Start of Source data

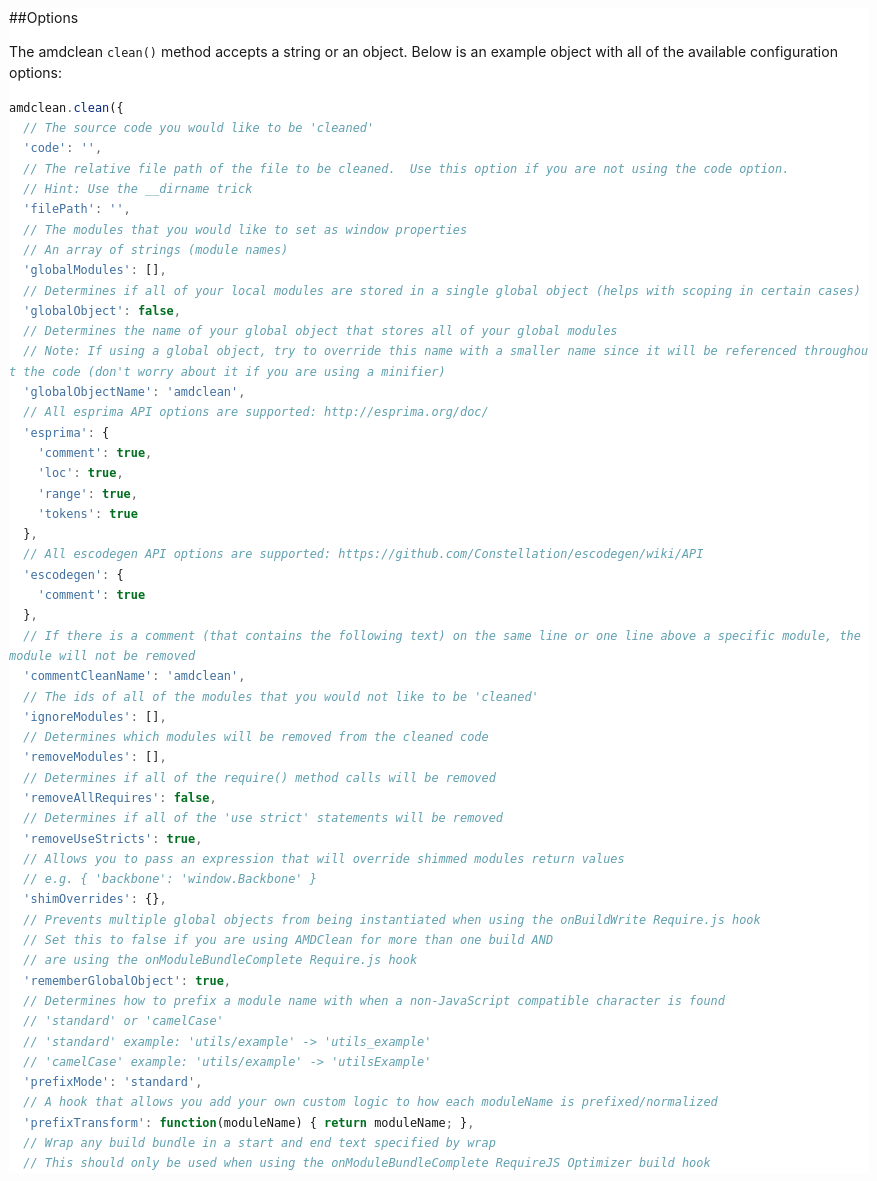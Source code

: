 
##Options

The amdclean `clean()` method accepts a string or an object.  Below is an example object with all of the available configuration options:

```javascript
amdclean.clean({
  // The source code you would like to be 'cleaned'
  'code': '',
  // The relative file path of the file to be cleaned.  Use this option if you are not using the code option.
  // Hint: Use the __dirname trick
  'filePath': '',
  // The modules that you would like to set as window properties
  // An array of strings (module names)
  'globalModules': [],
  // Determines if all of your local modules are stored in a single global object (helps with scoping in certain cases)
  'globalObject': false,
  // Determines the name of your global object that stores all of your global modules
  // Note: If using a global object, try to override this name with a smaller name since it will be referenced throughout the code (don't worry about it if you are using a minifier)
  'globalObjectName': 'amdclean',
  // All esprima API options are supported: http://esprima.org/doc/
  'esprima': {
    'comment': true,
    'loc': true,
    'range': true,
    'tokens': true
  },
  // All escodegen API options are supported: https://github.com/Constellation/escodegen/wiki/API
  'escodegen': {
    'comment': true
  },
  // If there is a comment (that contains the following text) on the same line or one line above a specific module, the module will not be removed
  'commentCleanName': 'amdclean',
  // The ids of all of the modules that you would not like to be 'cleaned'
  'ignoreModules': [],
  // Determines which modules will be removed from the cleaned code
  'removeModules': [],
  // Determines if all of the require() method calls will be removed
  'removeAllRequires': false,
  // Determines if all of the 'use strict' statements will be removed
  'removeUseStricts': true,
  // Allows you to pass an expression that will override shimmed modules return values
  // e.g. { 'backbone': 'window.Backbone' }
  'shimOverrides': {},
  // Prevents multiple global objects from being instantiated when using the onBuildWrite Require.js hook
  // Set this to false if you are using AMDClean for more than one build AND
  // are using the onModuleBundleComplete Require.js hook
  'rememberGlobalObject': true,
  // Determines how to prefix a module name with when a non-JavaScript compatible character is found 
  // 'standard' or 'camelCase'
  // 'standard' example: 'utils/example' -> 'utils_example'
  // 'camelCase' example: 'utils/example' -> 'utilsExample'
  'prefixMode': 'standard',
  // A hook that allows you add your own custom logic to how each moduleName is prefixed/normalized
  'prefixTransform': function(moduleName) { return moduleName; },
  // Wrap any build bundle in a start and end text specified by wrap
  // This should only be used when using the onModuleBundleComplete RequireJS Optimizer build hook
```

End of Source data

— Action item —
Each line holding "return" in the records should be copied out.

— Finished exercise —
  // Allows you to pass an expression that will override shimmed modules return values
  'prefixTransform': function(moduleName) { return moduleName; },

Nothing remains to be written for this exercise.